Design Pastebin - System Design

System requirements

Functional:

Users

Web Interface
API Access

Users can paste the text snippets for short period on time - Casual Users

Character limit is 20 k

Size of the paste per user - 200 MB

Automatically deleted after 30 days

Non-Functional:

Total users - 100,00 users

Daily active users = 10,000

Availability - 99.9 %

Latency - 500 ms

Key Business KPI's:

Number of shared snippets created
Number of Daily Active Users

Capacity estimation

Lets first calculate the bandwidth :

QPS = 100,000 * 5 / 10,000 = 5 pastes/second

Peak QPS = 2 * QPS = 10 pastes/second

Read to write ratio is 5:1

So read QPS = 10 reqs/second

Storage

10,000 * 5 * 200 *10^6 = 10 TB / day

For 30 days

300 TB

Cache Size = 10 TB * .2 = 2 TB

API design

Create paste

/api/v1/create_paste - POST method - 201 OK

payload{

user_id:

paste_name:

expiry:

content:

}

Get Paste

/api/v1/paste_id -- 200K if found , 404 if not found

{

paste_id

}

Delete Paste

/api/v1/paste_id

{

paste_id

}

Database design

We will need two tables

One for storing user data and one for storing metadata for the pastes themselves

use Table

user_id, name, email , createdAt

paste Table

paste_id, user_id, paste_name, expiryDate

The data itself suits well for a noSQL data type mostly because we are not looking for strong ACID properties and also the data is not very relational. Also its very easy to scale as we add expand more and more to new countries

For storing the paste itself we will be using a blob store like S3 as they are well suited for this kind of purpose.

High-level design

You should identify enough components that are needed to solve the actual problem from end to end.

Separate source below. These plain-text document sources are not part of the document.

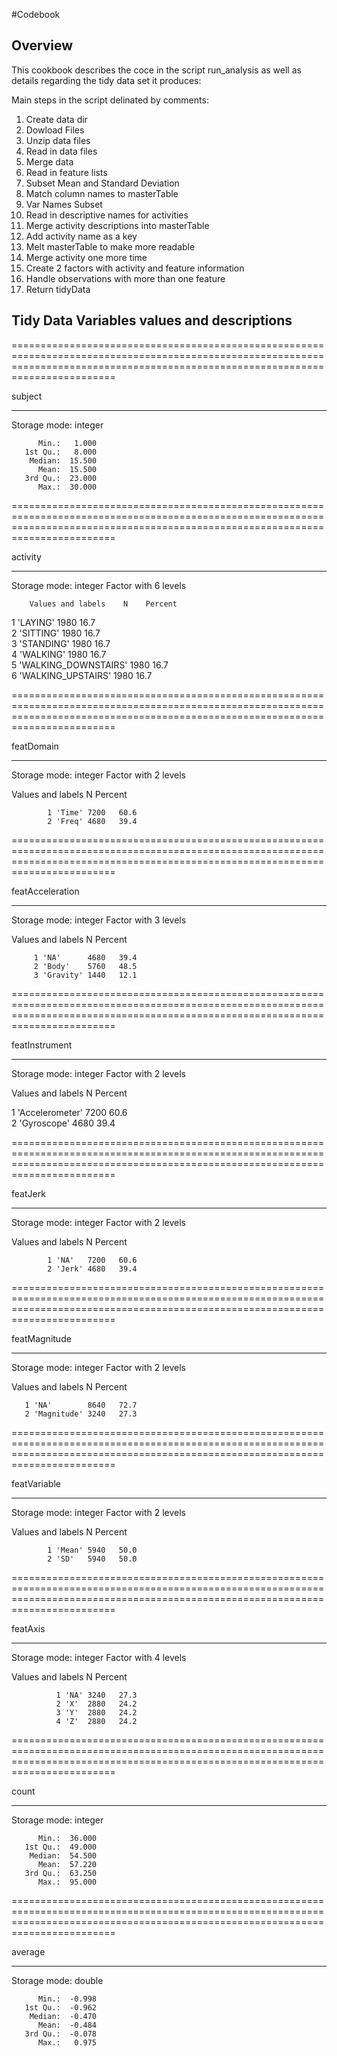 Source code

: #Codebook

## Overview
This cookbook describes the coce in the script run_analysis as well as details regarding the tidy data set it produces:

Main steps in the script delinated by comments:
1. Create data dir
2. Dowload Files
3. Unzip data files
4. Read in data files
5. Merge data
6. Read in feature lists
7. Subset Mean and Standard Deviation
8. Match column names to masterTable
9. Var Names Subset
10. Read in descriptive names for activities
11. Merge activity descriptions into masterTable
12. Add activity name as a key
13. Melt masterTable to make more readable
14. Merge activity one more time
15. Create 2 factors with activity and feature information
16. Handle observations with more than one feature
17. Return tidyData

## Tidy Data Variables values and descriptions

====================================================================================================================================================================================

   subject

------------------------------------------------------------------------------------------------------------------------------------------------------------------------------------

   Storage mode: integer

          Min.:   1.000
       1st Qu.:   8.000
        Median:  15.500
          Mean:  15.500
       3rd Qu.:  23.000
          Max.:  30.000

====================================================================================================================================================================================

   activity

------------------------------------------------------------------------------------------------------------------------------------------------------------------------------------

   Storage mode: integer
   Factor with 6 levels

        Values and labels    N    Percent 
                                          
   1 'LAYING'             1980   16.7     
   2 'SITTING'            1980   16.7     
   3 'STANDING'           1980   16.7     
   4 'WALKING'            1980   16.7     
   5 'WALKING_DOWNSTAIRS' 1980   16.7     
   6 'WALKING_UPSTAIRS'   1980   16.7     

====================================================================================================================================================================================

   featDomain

------------------------------------------------------------------------------------------------------------------------------------------------------------------------------------

   Storage mode: integer
   Factor with 2 levels

   Values and labels    N    Percent 
                                     
            1 'Time' 7200   60.6     
            2 'Freq' 4680   39.4     

====================================================================================================================================================================================

   featAcceleration

------------------------------------------------------------------------------------------------------------------------------------------------------------------------------------

   Storage mode: integer
   Factor with 3 levels

   Values and labels    N    Percent 
                                     
         1 'NA'      4680   39.4     
         2 'Body'    5760   48.5     
         3 'Gravity' 1440   12.1     

====================================================================================================================================================================================

   featInstrument

------------------------------------------------------------------------------------------------------------------------------------------------------------------------------------

   Storage mode: integer
   Factor with 2 levels

   Values and labels    N    Percent 
                                     
   1 'Accelerometer' 7200   60.6     
   2 'Gyroscope'     4680   39.4     

====================================================================================================================================================================================

   featJerk

------------------------------------------------------------------------------------------------------------------------------------------------------------------------------------

   Storage mode: integer
   Factor with 2 levels

   Values and labels    N    Percent 
                                     
            1 'NA'   7200   60.6     
            2 'Jerk' 4680   39.4     

====================================================================================================================================================================================

   featMagnitude

------------------------------------------------------------------------------------------------------------------------------------------------------------------------------------

   Storage mode: integer
   Factor with 2 levels

   Values and labels    N    Percent 
                                     
       1 'NA'        8640   72.7     
       2 'Magnitude' 3240   27.3     

====================================================================================================================================================================================

   featVariable

------------------------------------------------------------------------------------------------------------------------------------------------------------------------------------

   Storage mode: integer
   Factor with 2 levels

   Values and labels    N    Percent 
                                     
            1 'Mean' 5940   50.0     
            2 'SD'   5940   50.0     

====================================================================================================================================================================================

   featAxis

------------------------------------------------------------------------------------------------------------------------------------------------------------------------------------

   Storage mode: integer
   Factor with 4 levels

   Values and labels    N    Percent 
                                     
              1 'NA' 3240   27.3     
              2 'X'  2880   24.2     
              3 'Y'  2880   24.2     
              4 'Z'  2880   24.2     

====================================================================================================================================================================================

   count

------------------------------------------------------------------------------------------------------------------------------------------------------------------------------------

   Storage mode: integer

          Min.:  36.000
       1st Qu.:  49.000
        Median:  54.500
          Mean:  57.220
       3rd Qu.:  63.250
          Max.:  95.000

====================================================================================================================================================================================

   average

------------------------------------------------------------------------------------------------------------------------------------------------------------------------------------

   Storage mode: double

          Min.:  -0.998
       1st Qu.:  -0.962
        Median:  -0.470
          Mean:  -0.484
       3rd Qu.:  -0.078
          Max.:   0.975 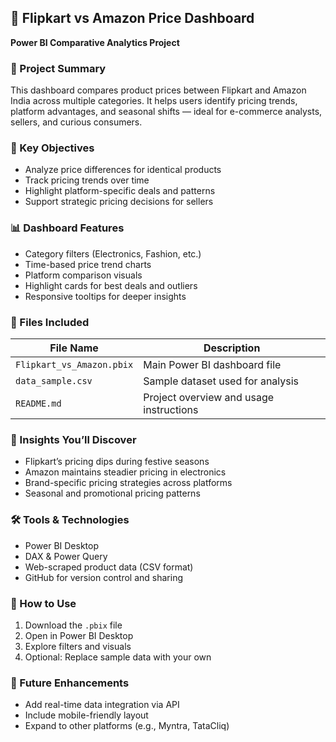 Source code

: 
## 🛒 Flipkart vs Amazon Price Dashboard  
**Power BI Comparative Analytics Project**

### 📌 Project Summary  
This dashboard compares product prices between Flipkart and Amazon India across multiple categories. It helps users identify pricing trends, platform advantages, and seasonal shifts — ideal for e-commerce analysts, sellers, and curious consumers.

### 🎯 Key Objectives  
- Analyze price differences for identical products  
- Track pricing trends over time  
- Highlight platform-specific deals and patterns  
- Support strategic pricing decisions for sellers

### 📊 Dashboard Features  
- Category filters (Electronics, Fashion, etc.)  
- Time-based price trend charts  
- Platform comparison visuals  
- Highlight cards for best deals and outliers  
- Responsive tooltips for deeper insights

### 📁 Files Included  
| File Name                  | Description                                |
|---------------------------|--------------------------------------------|
| `Flipkart_vs_Amazon.pbix` | Main Power BI dashboard file               |
| `data_sample.csv`         | Sample dataset used for analysis           |
| `README.md`               | Project overview and usage instructions    |

### 🧠 Insights You’ll Discover  
- Flipkart’s pricing dips during festive seasons  
- Amazon maintains steadier pricing in electronics  
- Brand-specific pricing strategies across platforms  
- Seasonal and promotional pricing patterns

### 🛠️ Tools & Technologies  
- Power BI Desktop  
- DAX & Power Query  
- Web-scraped product data (CSV format)  
- GitHub for version control and sharing

### 🚀 How to Use  
1. Download the `.pbix` file  
2. Open in Power BI Desktop  
3. Explore filters and visuals  
4. Optional: Replace sample data with your own

### 📌 Future Enhancements  
- Add real-time data integration via API  
- Include mobile-friendly layout  
- Expand to other platforms (e.g., Myntra, TataCliq)

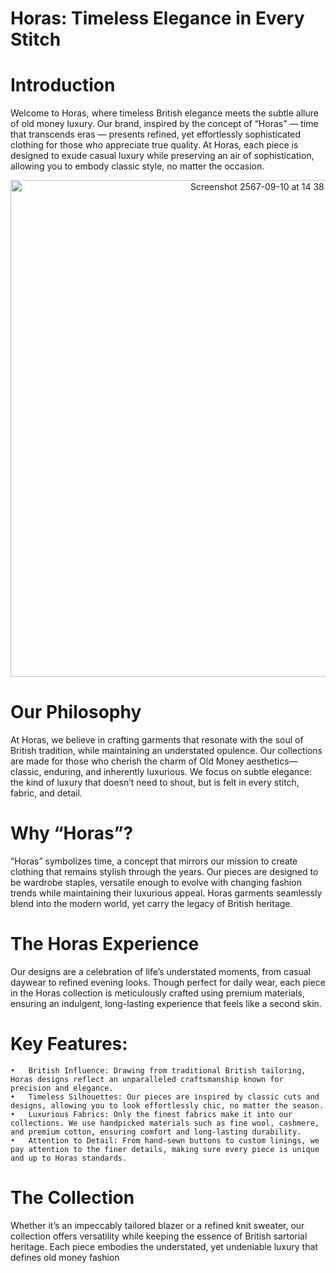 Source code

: # Horas: Timeless Elegance in Every Stitch

# Introduction

Welcome to Horas, where timeless British elegance meets the subtle allure of old money luxury. Our brand, inspired by the concept of “Horas” — time that transcends eras — presents refined, yet effortlessly sophisticated clothing for those who appreciate true quality. At Horas, each piece is designed to exude casual luxury while preserving an air of sophistication, allowing you to embody classic style, no matter the occasion.

<div align="center">
<img width="795" alt="Screenshot 2567-09-10 at 14 38 24" src="https://github.com/user-attachments/assets/8716ed3b-d703-46da-a626-07465e5228c5">
</div>

# Our Philosophy

At Horas, we believe in crafting garments that resonate with the soul of British tradition, while maintaining an understated opulence. Our collections are made for those who cherish the charm of Old Money aesthetics—classic, enduring, and inherently luxurious. We focus on subtle elegance: the kind of luxury that doesn’t need to shout, but is felt in every stitch, fabric, and detail.

# Why “Horas”?

“Horas” symbolizes time, a concept that mirrors our mission to create clothing that remains stylish through the years. Our pieces are designed to be wardrobe staples, versatile enough to evolve with changing fashion trends while maintaining their luxurious appeal. Horas garments seamlessly blend into the modern world, yet carry the legacy of British heritage.

# The Horas Experience

Our designs are a celebration of life’s understated moments, from casual daywear to refined evening looks. Though perfect for daily wear, each piece in the Horas collection is meticulously crafted using premium materials, ensuring an indulgent, long-lasting experience that feels like a second skin.

# Key Features:

	•	British Influence: Drawing from traditional British tailoring, Horas designs reflect an unparalleled craftsmanship known for precision and elegance.
	•	Timeless Silhouettes: Our pieces are inspired by classic cuts and designs, allowing you to look effortlessly chic, no matter the season.
	•	Luxurious Fabrics: Only the finest fabrics make it into our collections. We use handpicked materials such as fine wool, cashmere, and premium cotton, ensuring comfort and long-lasting durability.
	•	Attention to Detail: From hand-sewn buttons to custom linings, we pay attention to the finer details, making sure every piece is unique and up to Horas standards.

# The Collection

Whether it’s an impeccably tailored blazer or a refined knit sweater, our collection offers versatility while keeping the essence of British sartorial heritage. Each piece embodies the understated, yet undeniable luxury that defines old money fashion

Also remember to draw a block diagram using the diagramming tool to augment your design. If you are unfamiliar with the tool, you can simply describe your design to the chat bot and ask it to generate a starter diagram for you to modify...

Request flows

Usecase 1: Creating a paste

The user visits the website and pastes the content and give it a paste name, the request then is passed onto the LB which then picks up an app server which hosts the API, we call create paste API, the app server stores the metadata in the NoSQL DB and stores the paste in the S3 storage system

Usecase 2:

When the user accesses the paste then enter the shortURL , we then call the GET API which gets the metadata from the DB and file from the S3 and returns the paste and the data, if its not found we return a 404 for API and in the UI we can show an error.

Detailed component design

We will talk about how we generate the alias for the paste, we will generate the alias using a key generator service which generates an id and stores it in the DB. The keys are pregenerated and stored in the DB and every time a request comes to the app server , it will then call the key gen service which will fetch the key and mark it as used in the key gen.

Trade offs/Tech choices

I have used S3 as the storage as it gives us a lot of features that will help scale the system and also help us achieve some of the KPI's mentioned like

As the system becomes popular we will need more storage S3 offers infinite storage , we can setup rules for autocleanup to reclaim space, we can also have more durability of the data, there is also versioning which can help us with collaborative editing.
NoSQL DB means its easy to update the new schema without having to run expensive migrations which may result in downtime. Its also easy to perform horizontal scaling. We will be not having strong ACID.
Since we are talking about low latency NoSQL database and S3 support eventual consistency to support this.
We will be using redis as a cache for speeding as it supports sorting and access to data structures.
Implementt background processes to ensure data consistency between NoSQL and S3, implement some sort of atomic operations between S3 and noSQL so that they can be rolled abck if necessary.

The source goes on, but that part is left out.